### Assignment
Apart from the images, the records below need to be copied exactly.

[Collected data]
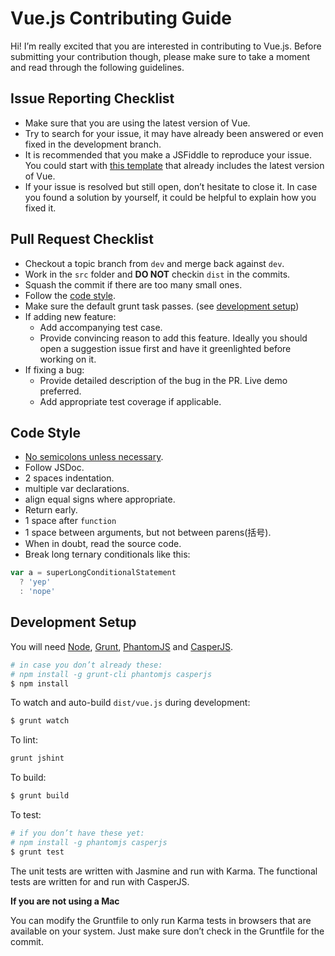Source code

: # Vue.js Contributing Guide
 
 Hi! I’m really excited that you are interested in contributing to Vue.js. Before submitting your contribution though, please make sure to take a moment and read through the following guidelines.
 
 ## Issue Reporting Checklist
 
 - Make sure that you are using the latest version of Vue.
 - Try to search for your issue, it may have already been answered or even fixed in the development branch.
 - It is recommended that you make a JSFiddle to reproduce your issue. You could start with [this template](http://jsfiddle.net/5sH6A/) that already includes the latest version of Vue.
 - If your issue is resolved but still open, don’t hesitate to close it. In case you found a solution by yourself, it could be helpful to explain how you fixed it.
 
 ## Pull Request Checklist
 
 - Checkout a topic branch from `dev` and merge back against `dev`.
 - Work in the `src` folder and **DO NOT** checkin `dist` in the commits.
 - Squash the commit if there are too many small ones.
 - Follow the [code style](#code-style).
 - Make sure the default grunt task passes. (see [development setup](#development-setup))
 - If adding new feature:
     - Add accompanying test case.
     - Provide convincing reason to add this feature. Ideally you should open a suggestion issue first and have it greenlighted before working on it.
 - If fixing a bug:
     - Provide detailed description of the bug in the PR. Live demo preferred.
     - Add appropriate test coverage if applicable.
 
 ## Code Style
 
 - [No semicolons unless necessary](http://inimino.org/~inimino/blog/javascript_semicolons).
 - Follow JSDoc.
 - 2 spaces indentation.
 - multiple var declarations.
 - align equal signs where appropriate.
 - Return early.
 - 1 space after `function`
 - 1 space between arguments, but not between parens(括号).
 - When in doubt, read the source code.
 - Break long ternary conditionals like this:
 
 ``` js
 var a = superLongConditionalStatement
   ? 'yep'
   : 'nope'
 ```
 
 ## Development Setup
 
 You will need [Node](http://nodejs.org), [Grunt](http://gruntjs.com), [PhantomJS](http://phantomjs.org) and [CasperJS](http://casperjs.org).
 
 ``` bash
 # in case you don’t already these:
 # npm install -g grunt-cli phantomjs casperjs
 $ npm install
 ```
 
 To watch and auto-build `dist/vue.js` during development:
 
 ``` bash
 $ grunt watch
 ```
 
 To lint:
 
 ``` bash
 grunt jshint
 ```
 
 To build:
 
 ``` bash
 $ grunt build
 ```
 
 To test:
 
 ``` bash
 # if you don’t have these yet:
 # npm install -g phantomjs casperjs
 $ grunt test
 ```
 
 The unit tests are written with Jasmine and run with Karma. The functional tests are written for and run with CasperJS.
 
 **If you are not using a Mac**
 
 You can modify the Gruntfile to only run Karma tests in browsers that are available on your system. Just make sure don’t check in the Gruntfile for the commit.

### Result
Source code

: # Vue.js Contributing Guide
 
 Hi! I’m really excited that you are interested in contributing to Vue.js. Before submitting your contribution though, please make sure to take a moment and read through the following guidelines.
 
 ## Issue Reporting Checklist
 
 - Make sure that you are using the latest version of Vue.
 - Try to search for your issue, it may have already been answered or even fixed in the development branch.
 - It is recommended that you make a JSFiddle to reproduce your issue. You could start with [this template](http://jsfiddle.net/5sH6A/) that already includes the latest version of Vue.
 - If your issue is resolved but still open, don’t hesitate to close it. In case you found a solution by yourself, it could be helpful to explain how you fixed it.
 
 ## Pull Request Checklist
 
 - Checkout a topic branch from `dev` and merge back against `dev`.
 - Work in the `src` folder and **DO NOT** checkin `dist` in the commits.
 - Squash the commit if there are too many small ones.
 - Follow the [code style](#code-style).
 - Make sure the default grunt task passes. (see [development setup](#development-setup))
 - If adding new feature:
     - Add accompanying test case.
     - Provide convincing reason to add this feature. Ideally you should open a suggestion issue first and have it greenlighted before working on it.
 - If fixing a bug:
     - Provide detailed description of the bug in the PR. Live demo preferred.
     - Add appropriate test coverage if applicable.
 
 ## Code Style
 
 - [No semicolons unless necessary](http://inimino.org/~inimino/blog/javascript_semicolons).
 - Follow JSDoc.
 - 2 spaces indentation.
 - multiple var declarations.
 - align equal signs where appropriate.
 - Return early.
 - 1 space after `function`
 - 1 space between arguments, but not between parens(括号).
 - When in doubt, read the source code.
 - Break long ternary conditionals like this:
 
 ``` js
 var a = superLongConditionalStatement
   ? 'yep'
   : 'nope'
 ```
 
 ## Development Setup
 
 You will need [Node](http://nodejs.org), [Grunt](http://gruntjs.com), [PhantomJS](http://phantomjs.org) and [CasperJS](http://casperjs.org).
 
 ``` bash
 # in case you don’t already these:
 # npm install -g grunt-cli phantomjs casperjs
 $ npm install
 ```
 
 To watch and auto-build `dist/vue.js` during development:
 
 ``` bash
 $ grunt watch
 ```
 
 To lint:
 
 ``` bash
 grunt jshint
 ```
 
 To build:
 
 ``` bash
 $ grunt build
 ```
 
 To test:
 
 ``` bash
 # if you don’t have these yet:
 # npm install -g phantomjs casperjs
 $ grunt test
 ```
 
 The unit tests are written with Jasmine and run with Karma. The functional tests are written for and run with CasperJS.
 
 **If you are not using a Mac**
 
 You can modify the Gruntfile to only run Karma tests in browsers that are available on your system. Just make sure don’t check in the Gruntfile for the commit.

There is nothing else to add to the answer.